Man muss nun aber wissen, dass der Hamster dieses Leben hasst. Es gibt ja auf dieser Erde kein anderes Wesen, dem der Hamster irgendwie von Herzen zugeneigt wäre. Auch andere seiner Art sind ihm zuwider, er ist ungesellig und voller Missmut, und trifft ein Hamstermann eine Hamsterfrau, so droht dieser entweder Sex oder Tod, denn außerhalb der Paarungszeit beißt der Hamster die Hamsterin einfach weg, er nimmt ihr das Leben – so steht es jedenfalls in Brehms Tierleben, das am Hamster nur dessen Mut zu loben weiß, mit dem er selbst Hunden schwer zu schaffen macht und Raubvögeln noch in der Luft Paroli bietet. »Oft genug kommt es vor«, schreibt Brehm, »dass man ruhig an einem Hamsterbau vorübergeht und plötzlich das wütende Tier an seinen Kleidern hängen hat.«
Mag sein, dass in Jahrhunderten von Käfigleben und Gestreicheltwerden hier blanke Resignation und Selbstaufgabe manches abgeschliffen haben. Doch in Wahrheit kocht und brodelt im Hamsterinneren bis heute nur bloßer Zorn.
Nun aber Folgendes: In Japan gehören zu den erfolgreichsten Büchern des Landes zurzeit zwei Werke, die nichts anderes zeigen als Hamsterhintern, also Hamster von hinten, zwei Beine, Fell und ein Stummelschwänzchen. Hamuketsu heißt das eine dieser Werke, Hamuketsu – so süß, dass man ohnmächtig wird das andere, wobei Hamuketsu ein Kunstwort ist, das die Begriffe Hamster und Ketsu (das japanische Wort für Gesäß) vereint. Fast 40 000 dieser Bücher sind in kurzer Zeit verkauft worden, bitte: Das gedruckte Buch, bedroht von der Elektronik, findet seine Rettung in der Abbildung von Hamstergesäßen – wer hätte das gedacht?!
Auf der Internetseite von BBC News ist zu diesem Thema zu lesen, hier manifestiere sich erneut der zurzeit mächtigste Trend der japanischen Kunst, welcher sich auch in Musik und Mode zeige: das Hübsche, Süße, Hinreißende, Kuschelige, das mit alten japanischen Traditionen wie dem Minimalismus konkurriere.

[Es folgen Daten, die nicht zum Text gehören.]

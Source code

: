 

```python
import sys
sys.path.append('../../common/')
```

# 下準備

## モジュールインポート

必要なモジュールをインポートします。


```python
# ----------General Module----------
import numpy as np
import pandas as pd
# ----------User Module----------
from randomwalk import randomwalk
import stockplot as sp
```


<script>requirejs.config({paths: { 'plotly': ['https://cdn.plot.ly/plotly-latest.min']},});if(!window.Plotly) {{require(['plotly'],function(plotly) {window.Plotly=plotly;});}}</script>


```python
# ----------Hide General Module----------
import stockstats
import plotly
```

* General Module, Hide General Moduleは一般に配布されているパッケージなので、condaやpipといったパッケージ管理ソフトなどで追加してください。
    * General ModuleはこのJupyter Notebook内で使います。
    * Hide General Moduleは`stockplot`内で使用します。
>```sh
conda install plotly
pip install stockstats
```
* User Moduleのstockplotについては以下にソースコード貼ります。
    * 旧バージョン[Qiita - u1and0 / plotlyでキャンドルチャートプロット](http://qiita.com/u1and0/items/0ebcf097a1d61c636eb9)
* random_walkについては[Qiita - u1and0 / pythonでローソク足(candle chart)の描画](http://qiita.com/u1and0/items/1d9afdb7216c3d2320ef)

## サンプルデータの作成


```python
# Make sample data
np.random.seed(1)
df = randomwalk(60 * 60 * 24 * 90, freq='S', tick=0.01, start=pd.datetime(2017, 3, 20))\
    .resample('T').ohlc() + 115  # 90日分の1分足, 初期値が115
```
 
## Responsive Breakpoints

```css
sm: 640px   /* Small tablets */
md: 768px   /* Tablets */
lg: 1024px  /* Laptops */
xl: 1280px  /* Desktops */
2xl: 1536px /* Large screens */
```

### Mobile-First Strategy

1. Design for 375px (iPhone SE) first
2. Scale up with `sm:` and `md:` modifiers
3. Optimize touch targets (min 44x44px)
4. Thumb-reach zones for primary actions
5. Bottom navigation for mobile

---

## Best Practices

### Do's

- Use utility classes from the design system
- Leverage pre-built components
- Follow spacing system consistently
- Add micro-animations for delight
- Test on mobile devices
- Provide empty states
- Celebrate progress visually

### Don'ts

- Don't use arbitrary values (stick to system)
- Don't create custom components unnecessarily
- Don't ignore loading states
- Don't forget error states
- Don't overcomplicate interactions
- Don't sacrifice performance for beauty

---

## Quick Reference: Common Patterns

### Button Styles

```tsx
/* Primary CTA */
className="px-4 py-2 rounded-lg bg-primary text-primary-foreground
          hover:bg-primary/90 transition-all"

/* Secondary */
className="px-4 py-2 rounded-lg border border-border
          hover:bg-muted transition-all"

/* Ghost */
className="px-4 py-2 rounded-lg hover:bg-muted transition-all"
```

Wobei man sagen muss, dass ein Hamster-Po etwas äußerst Minimalistisches ist, man sieht nichts Kompliziertes, kein Gesicht, keinen Ausdruck, nur Schwanzfellbeine, die in einem Bau verschwinden, hinter einem Kissen, in einem Futterkasten oder einfach einem Loch. Wieder einmal stellen die Hamster der Welt auf diesen Bildern hektoliterweise Putzigkeit her, die von Menschen hektisch konsumiert wird.
Der Hamsterkenner aber erkennt nichts Entzückendes, er sieht bloß, Bild für Bild, Hintern für Hintern, immer wieder nur das Eine, den einen kurzen Hamstersatz: Leckt mich am Arsch!